The Company is unable to determine the estimate of the probable or reasonable possible loss or range of losses arising from the above referenced unsettled legal proceedings.

 

Additionally, the outcome of litigation is inherently uncertain. If one or more legal matters were resolved against the Company in a reporting period for amounts in excess of management’s expectations, the Company’s financial condition and operating results for that reporting period could be materially adversely affected.

 

Item 1A. Risk Factors

 

There have been no material changes from the risk factors previously disclosed in the Company’s Annual Report on Form 10-K for the year ended December 31, 2020, as filed with the SEC on March 31, 2021, under the heading “Item 1A. Risk Factors”, which are incorporated by reference herein, except as discussed below, and investors should review the risks provided in the Annual Report and below, prior to making an investment in the Company.

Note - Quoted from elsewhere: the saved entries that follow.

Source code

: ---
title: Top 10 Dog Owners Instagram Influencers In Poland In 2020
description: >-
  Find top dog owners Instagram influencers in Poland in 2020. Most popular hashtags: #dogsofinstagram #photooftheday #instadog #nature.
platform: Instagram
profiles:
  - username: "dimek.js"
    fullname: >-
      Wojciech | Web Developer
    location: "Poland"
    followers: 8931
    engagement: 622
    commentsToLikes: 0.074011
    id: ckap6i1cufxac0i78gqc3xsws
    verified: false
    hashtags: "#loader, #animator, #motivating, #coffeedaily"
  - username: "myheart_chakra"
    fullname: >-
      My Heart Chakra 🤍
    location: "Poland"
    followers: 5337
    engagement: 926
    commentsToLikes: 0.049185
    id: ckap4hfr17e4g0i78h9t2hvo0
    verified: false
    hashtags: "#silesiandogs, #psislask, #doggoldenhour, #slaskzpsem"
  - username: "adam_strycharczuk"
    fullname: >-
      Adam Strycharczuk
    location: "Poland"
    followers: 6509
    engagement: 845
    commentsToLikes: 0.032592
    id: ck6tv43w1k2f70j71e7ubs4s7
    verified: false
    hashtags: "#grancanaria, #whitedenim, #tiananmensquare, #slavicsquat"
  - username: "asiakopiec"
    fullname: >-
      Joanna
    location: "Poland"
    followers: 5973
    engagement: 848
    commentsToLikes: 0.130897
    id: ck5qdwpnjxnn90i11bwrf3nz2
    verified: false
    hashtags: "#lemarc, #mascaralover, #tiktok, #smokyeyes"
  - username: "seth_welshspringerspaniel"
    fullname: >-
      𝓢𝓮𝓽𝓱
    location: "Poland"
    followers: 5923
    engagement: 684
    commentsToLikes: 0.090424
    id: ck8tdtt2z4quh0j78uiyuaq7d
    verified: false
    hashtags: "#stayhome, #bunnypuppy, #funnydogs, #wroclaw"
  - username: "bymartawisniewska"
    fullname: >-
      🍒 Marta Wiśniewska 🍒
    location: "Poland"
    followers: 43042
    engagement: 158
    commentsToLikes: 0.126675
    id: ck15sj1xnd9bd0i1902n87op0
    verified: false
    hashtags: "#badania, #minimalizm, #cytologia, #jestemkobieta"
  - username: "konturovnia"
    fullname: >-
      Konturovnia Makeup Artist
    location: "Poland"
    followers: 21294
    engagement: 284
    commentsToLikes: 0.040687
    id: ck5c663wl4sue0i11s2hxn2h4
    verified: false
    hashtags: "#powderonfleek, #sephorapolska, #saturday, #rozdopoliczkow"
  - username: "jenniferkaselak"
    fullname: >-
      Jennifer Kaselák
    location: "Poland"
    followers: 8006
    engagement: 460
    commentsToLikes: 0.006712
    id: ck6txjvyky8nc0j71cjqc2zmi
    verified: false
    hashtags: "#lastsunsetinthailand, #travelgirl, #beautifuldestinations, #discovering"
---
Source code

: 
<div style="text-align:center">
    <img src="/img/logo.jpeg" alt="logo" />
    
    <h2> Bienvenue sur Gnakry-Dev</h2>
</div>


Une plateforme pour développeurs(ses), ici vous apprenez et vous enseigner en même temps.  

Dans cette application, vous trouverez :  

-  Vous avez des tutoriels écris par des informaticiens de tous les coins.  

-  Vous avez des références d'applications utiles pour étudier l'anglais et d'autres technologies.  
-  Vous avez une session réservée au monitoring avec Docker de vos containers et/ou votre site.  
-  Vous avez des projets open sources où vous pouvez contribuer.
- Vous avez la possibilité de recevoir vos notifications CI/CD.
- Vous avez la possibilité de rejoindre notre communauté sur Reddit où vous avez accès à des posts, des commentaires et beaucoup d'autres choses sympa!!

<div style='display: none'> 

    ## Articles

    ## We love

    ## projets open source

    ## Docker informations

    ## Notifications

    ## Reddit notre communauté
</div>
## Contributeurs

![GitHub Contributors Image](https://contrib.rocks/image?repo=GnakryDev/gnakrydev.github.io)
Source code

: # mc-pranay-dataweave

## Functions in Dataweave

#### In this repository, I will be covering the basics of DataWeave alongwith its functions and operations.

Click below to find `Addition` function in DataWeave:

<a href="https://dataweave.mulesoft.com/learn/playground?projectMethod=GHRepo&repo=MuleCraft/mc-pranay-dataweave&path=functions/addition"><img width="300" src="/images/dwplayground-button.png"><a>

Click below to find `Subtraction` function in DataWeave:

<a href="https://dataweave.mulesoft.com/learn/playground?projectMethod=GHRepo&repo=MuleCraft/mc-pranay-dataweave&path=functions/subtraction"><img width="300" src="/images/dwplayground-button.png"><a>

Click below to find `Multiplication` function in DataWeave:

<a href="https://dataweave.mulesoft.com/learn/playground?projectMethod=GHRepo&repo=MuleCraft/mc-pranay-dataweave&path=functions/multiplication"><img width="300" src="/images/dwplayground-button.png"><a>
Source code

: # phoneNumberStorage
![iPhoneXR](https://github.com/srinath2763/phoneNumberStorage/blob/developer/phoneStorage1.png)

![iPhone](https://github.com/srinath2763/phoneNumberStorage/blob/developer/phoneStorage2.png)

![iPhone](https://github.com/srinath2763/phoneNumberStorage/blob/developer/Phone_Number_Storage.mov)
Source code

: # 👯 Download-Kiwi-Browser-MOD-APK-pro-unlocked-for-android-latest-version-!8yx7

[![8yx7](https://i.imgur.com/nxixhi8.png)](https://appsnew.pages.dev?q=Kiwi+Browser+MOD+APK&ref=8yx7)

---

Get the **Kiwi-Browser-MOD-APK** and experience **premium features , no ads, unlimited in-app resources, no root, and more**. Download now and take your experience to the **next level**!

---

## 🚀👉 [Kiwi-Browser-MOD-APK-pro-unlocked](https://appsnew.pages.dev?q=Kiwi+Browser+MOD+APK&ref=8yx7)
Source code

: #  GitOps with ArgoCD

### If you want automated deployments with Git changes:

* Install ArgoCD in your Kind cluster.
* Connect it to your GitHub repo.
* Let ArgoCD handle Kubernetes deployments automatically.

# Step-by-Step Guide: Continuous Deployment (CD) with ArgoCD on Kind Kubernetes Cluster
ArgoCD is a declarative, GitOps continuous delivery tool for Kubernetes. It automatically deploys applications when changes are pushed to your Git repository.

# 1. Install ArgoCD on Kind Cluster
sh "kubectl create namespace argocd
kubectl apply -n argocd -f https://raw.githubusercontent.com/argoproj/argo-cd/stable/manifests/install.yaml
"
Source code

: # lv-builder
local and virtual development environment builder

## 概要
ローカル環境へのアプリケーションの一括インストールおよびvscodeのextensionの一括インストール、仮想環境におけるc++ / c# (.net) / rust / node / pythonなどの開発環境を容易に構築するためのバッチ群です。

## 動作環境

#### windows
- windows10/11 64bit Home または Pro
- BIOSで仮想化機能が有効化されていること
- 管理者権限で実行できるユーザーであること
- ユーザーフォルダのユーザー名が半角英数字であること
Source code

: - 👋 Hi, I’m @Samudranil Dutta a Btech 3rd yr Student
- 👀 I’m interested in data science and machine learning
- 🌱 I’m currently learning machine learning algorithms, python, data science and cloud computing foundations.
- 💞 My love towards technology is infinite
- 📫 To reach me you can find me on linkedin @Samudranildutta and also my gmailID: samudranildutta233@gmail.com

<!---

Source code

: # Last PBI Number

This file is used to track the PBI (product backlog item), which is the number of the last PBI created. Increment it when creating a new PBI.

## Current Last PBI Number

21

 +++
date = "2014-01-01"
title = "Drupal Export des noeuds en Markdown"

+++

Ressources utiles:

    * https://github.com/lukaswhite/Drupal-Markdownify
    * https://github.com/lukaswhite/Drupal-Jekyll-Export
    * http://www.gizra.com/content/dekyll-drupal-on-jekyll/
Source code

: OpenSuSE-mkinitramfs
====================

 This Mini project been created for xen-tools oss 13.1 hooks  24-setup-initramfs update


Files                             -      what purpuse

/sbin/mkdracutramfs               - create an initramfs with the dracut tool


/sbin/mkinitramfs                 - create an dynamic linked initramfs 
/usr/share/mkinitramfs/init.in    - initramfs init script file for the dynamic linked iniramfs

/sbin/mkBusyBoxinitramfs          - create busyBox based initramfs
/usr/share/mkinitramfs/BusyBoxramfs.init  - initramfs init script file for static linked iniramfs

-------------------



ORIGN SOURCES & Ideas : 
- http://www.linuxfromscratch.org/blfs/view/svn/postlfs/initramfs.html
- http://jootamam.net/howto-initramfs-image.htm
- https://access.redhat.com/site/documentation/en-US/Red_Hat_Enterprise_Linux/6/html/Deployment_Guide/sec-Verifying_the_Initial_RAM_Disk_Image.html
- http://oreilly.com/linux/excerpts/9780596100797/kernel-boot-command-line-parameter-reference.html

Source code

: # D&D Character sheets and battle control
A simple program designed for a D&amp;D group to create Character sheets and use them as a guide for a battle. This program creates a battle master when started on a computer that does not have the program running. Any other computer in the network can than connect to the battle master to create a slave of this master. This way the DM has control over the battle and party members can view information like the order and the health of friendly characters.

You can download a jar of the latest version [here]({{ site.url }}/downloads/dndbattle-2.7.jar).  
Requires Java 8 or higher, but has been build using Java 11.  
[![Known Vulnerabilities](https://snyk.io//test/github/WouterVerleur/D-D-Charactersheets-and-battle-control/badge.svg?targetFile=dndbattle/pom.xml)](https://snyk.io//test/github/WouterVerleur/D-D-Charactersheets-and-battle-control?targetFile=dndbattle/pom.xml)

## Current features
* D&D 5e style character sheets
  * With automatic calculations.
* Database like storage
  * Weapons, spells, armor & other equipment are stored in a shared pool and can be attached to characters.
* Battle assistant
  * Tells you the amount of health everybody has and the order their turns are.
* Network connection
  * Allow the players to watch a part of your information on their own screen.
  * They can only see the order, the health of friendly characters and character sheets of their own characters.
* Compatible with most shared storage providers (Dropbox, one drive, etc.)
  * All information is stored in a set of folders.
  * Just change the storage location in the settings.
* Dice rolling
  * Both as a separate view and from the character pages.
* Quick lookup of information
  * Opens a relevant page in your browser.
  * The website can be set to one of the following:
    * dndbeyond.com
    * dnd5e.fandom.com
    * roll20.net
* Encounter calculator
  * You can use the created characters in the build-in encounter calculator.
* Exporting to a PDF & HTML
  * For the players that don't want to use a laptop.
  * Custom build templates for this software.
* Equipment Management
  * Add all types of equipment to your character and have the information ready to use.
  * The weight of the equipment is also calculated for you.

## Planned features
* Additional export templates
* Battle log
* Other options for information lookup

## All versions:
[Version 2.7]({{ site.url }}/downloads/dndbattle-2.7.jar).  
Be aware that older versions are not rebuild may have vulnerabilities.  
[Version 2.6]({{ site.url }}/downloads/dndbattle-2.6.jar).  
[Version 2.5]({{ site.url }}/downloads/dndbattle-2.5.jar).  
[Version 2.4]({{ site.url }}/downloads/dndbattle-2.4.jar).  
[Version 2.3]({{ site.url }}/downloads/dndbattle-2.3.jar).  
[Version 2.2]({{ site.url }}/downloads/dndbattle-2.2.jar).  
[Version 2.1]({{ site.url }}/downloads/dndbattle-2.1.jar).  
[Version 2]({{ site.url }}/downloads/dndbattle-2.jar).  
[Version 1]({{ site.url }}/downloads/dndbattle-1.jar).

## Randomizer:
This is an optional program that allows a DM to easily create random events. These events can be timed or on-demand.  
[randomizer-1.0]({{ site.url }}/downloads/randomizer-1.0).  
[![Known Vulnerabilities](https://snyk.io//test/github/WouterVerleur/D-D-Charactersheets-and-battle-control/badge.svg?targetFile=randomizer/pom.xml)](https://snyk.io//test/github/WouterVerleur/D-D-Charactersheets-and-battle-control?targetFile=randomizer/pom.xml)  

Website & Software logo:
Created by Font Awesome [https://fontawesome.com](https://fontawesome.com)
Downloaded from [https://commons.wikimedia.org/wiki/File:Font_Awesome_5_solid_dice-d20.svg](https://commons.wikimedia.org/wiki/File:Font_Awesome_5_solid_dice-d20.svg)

The business, financial condition and operating results of the Company can be affected by a number of factors, whether currently known or unknown, including but not limited to those described in the Annual Report, under “Item 1A. Risk Factors” and below, any one or more of which could, directly or indirectly, cause the Company’s actual financial condition and operating results to vary materially from past, or from anticipated future, financial condition and operating results. Any of these factors, in whole or in part, could materially and adversely affect the Company’s business, financial condition, operating results and stock price.

 

The risk factor entitled “Our operations may be adversely affected by global epidemics, pandemics and similar health issues. Our business may be materially and adversely disrupted by the present outbreak and worldwide spread of COVID-19, including measures that international, federal, state and local governments, agencies, law enforcement and/or health authorities implement to address it.” from the Form 10-K is replaced and superseded by the following:

 

Our operations may be adversely affected by global epidemics, pandemics and similar health issues. Our business may be materially and adversely disrupted by the present outbreak and worldwide spread of COVID-19, including measures that international, federal, state and local governments, agencies, law enforcement and/or health authorities implement to address it.

 

An epidemic, pandemic or similar serious public health issue, and the measures undertaken by governmental authorities to address it, could significantly disrupt or prevent us from operating our business in the ordinary course for an extended period, and thereby, and/or along with any associated economic and/or social instability or distress, have a material adverse impact on our consolidated financial statements.

 

On March 11, 2020, the World Health Organization characterized the outbreak of COVID-19 as a global pandemic and recommended containment and mitigation measures. On March 13, 2020, the United States declared a national emergency concerning the outbreak, and several states and municipalities have declared public health emergencies. Along with these declarations, there have been extraordinary and wide-ranging actions taken by international, federal, state and local public health and governmental authorities to contain and combat the outbreak and spread of COVID-19 in regions across the United States and the world, including quarantines, and “stay-at-home” orders and similar mandates for many individuals to substantially restrict daily activities and for many businesses to curtail or cease normal operations. Specifically, Travis County and Austin, Texas, where the Company operates, issued “stay-at-home” and social distancing orders beginning in mid-April 2020, which have mostly expired to date.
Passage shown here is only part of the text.